Ma la tesi del raptus omicida scattato sul momento, cozza con la ricostruzione degli investigatori secondo cui quella violenza assurda si è sviluppata lungo altri contorni. All’appuntamento con la vittima infatti, il cittadino filippino (arrivato in città grazie al ricongiungimento con la moglie che a Reggio era sbarcata già da qualche anno) era arrivato armato di un machete e con nascosti in uno zaino alcuni abiti pronti ad essere indossati subito dopo l’assalto, per confondere e sfuggire agli eventuali inseguitori.
Un piano premeditato quindi, scattato nei minuti precedenti alla chiusura della tabaccheria e portato a termine con determinazione e freddezza. Sono le stesse telecamere interne della ricevitoria a raccontare per immagini l’aggressione: Sicat che entra nel negozio con il volto travisato, la mano che corre a impugnare quel coltellaccio prelevato da casa, i colpi che cadono con sempre maggiore violenza.
La donna probabilmente non ha nemmeno il tempo di capire cosa le sta succedendo.
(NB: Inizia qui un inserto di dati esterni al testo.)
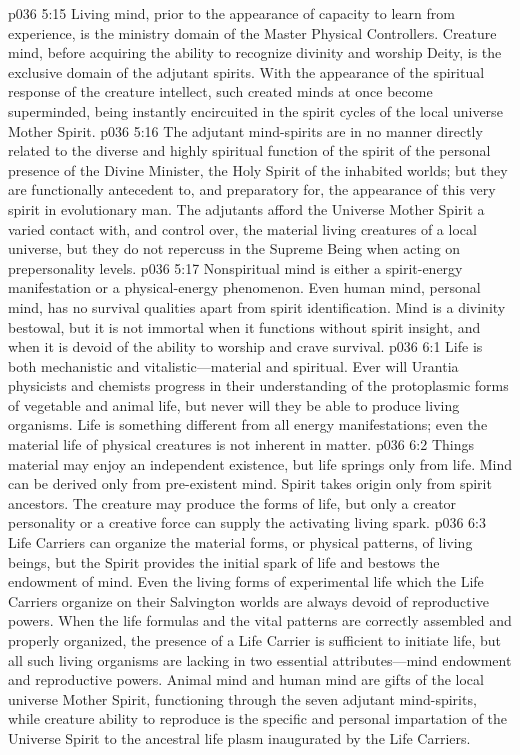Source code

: \vs p036 5:15 Living mind, prior to the appearance of capacity to learn from experience, is the ministry domain of the Master Physical Controllers. Creature mind, before acquiring the ability to recognize divinity and worship Deity, is the exclusive domain of the adjutant spirits. With the appearance of the spiritual response of the creature intellect, such created minds at once become superminded, being instantly encircuited in the spirit cycles of the local universe Mother Spirit.
\vs p036 5:16 The adjutant mind\hyp{}spirits are in no manner directly related to the diverse and highly spiritual function of the spirit of the personal presence of the Divine Minister, the Holy Spirit of the inhabited worlds; but they are functionally antecedent to, and preparatory for, the appearance of this very spirit in evolutionary man. The adjutants afford the Universe Mother Spirit a varied contact with, and control over, the material living creatures of a local universe, but they do not repercuss in the Supreme Being when acting on prepersonality levels.
\pc \vs p036 5:17 Nonspiritual mind is either a spirit\hyp{}energy manifestation or a physical\hyp{}energy phenomenon. Even human mind, personal mind, has no survival qualities apart from spirit identification. Mind is a divinity bestowal, but it is not immortal when it functions without spirit insight, and when it is devoid of the ability to worship and crave survival.
\vs p036 6:1 Life is both mechanistic and vitalistic---material and spiritual. Ever will Urantia physicists and chemists progress in their understanding of the protoplasmic forms of vegetable and animal life, but never will they be able to produce living organisms. Life is something different from all energy manifestations; even the material life of physical creatures is not inherent in matter.
\vs p036 6:2 Things material may enjoy an independent existence, but life springs only from life. Mind can be derived only from pre\hyp{}existent mind. Spirit takes origin only from spirit ancestors. The creature may produce the forms of life, but only a creator personality or a creative force can supply the activating living spark.
\vs p036 6:3 Life Carriers can organize the material forms, or physical patterns, of living beings, but the Spirit provides the initial spark of life and bestows the endowment of mind. Even the living forms of experimental life which the Life Carriers organize on their Salvington worlds are always devoid of reproductive powers. When the life formulas and the vital patterns are correctly assembled and properly organized, the presence of a Life Carrier is sufficient to initiate life, but all such living organisms are lacking in two essential attributes---mind endowment and reproductive powers. Animal mind and human mind are gifts of the local universe Mother Spirit, functioning through the seven adjutant mind\hyp{}spirits, while creature ability to reproduce is the specific and personal impartation of the Universe Spirit to the ancestral life plasm inaugurated by the Life Carriers.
In pochi attimi la lama colpisce la povera Mariella Rota prima al collo, poi alla testa. Ma i primi colpi andati a segno non placano la furia del filippino che continua ad accanirsi sul corpo della vittima, colpita ripetutamente sulle braccia e sulle mani alzate nel tentativo vano di parare quella furia che le si è abbattuta contro. Per Mariella Rota non c’è speranza, l’assassino, reo confesso, non le ha lasciato scampo. Portata a termine l’aggressione, Sicat poi rivolge la sua furia contro i dispositivi elettronici presenti nel negozio, nel tentativo, andato a vuoto, di cancellare le immagini di quella furia senza senso. E poi la razzia della cassa e il cambio di abiti prima di provare a confondersi con la gente che affolla le strade di quella torrida giornata di fine luglio. Tutte precauzioni inutili. Gli uomini della mobile di Reggio ci mettono pochissimo a recuperare le immagini delle telecamere a circuito chiuso e la caccia all’uomo che ne deriva viene portata a termine in una manciata d’ore.
«Da almeno tre anni mi nascondeva le vincite – proverà a giustificarsi l’indagato – mi imbrogliava, mi ha fregato un sacco di soldi».
Una tesi che fatica a stare in piedi – la malcapitata Rota era considerata come una donna gentile e attenta con la propria clientela – e che Sicat proporrà a sua discolpa durante l’udienza di domani.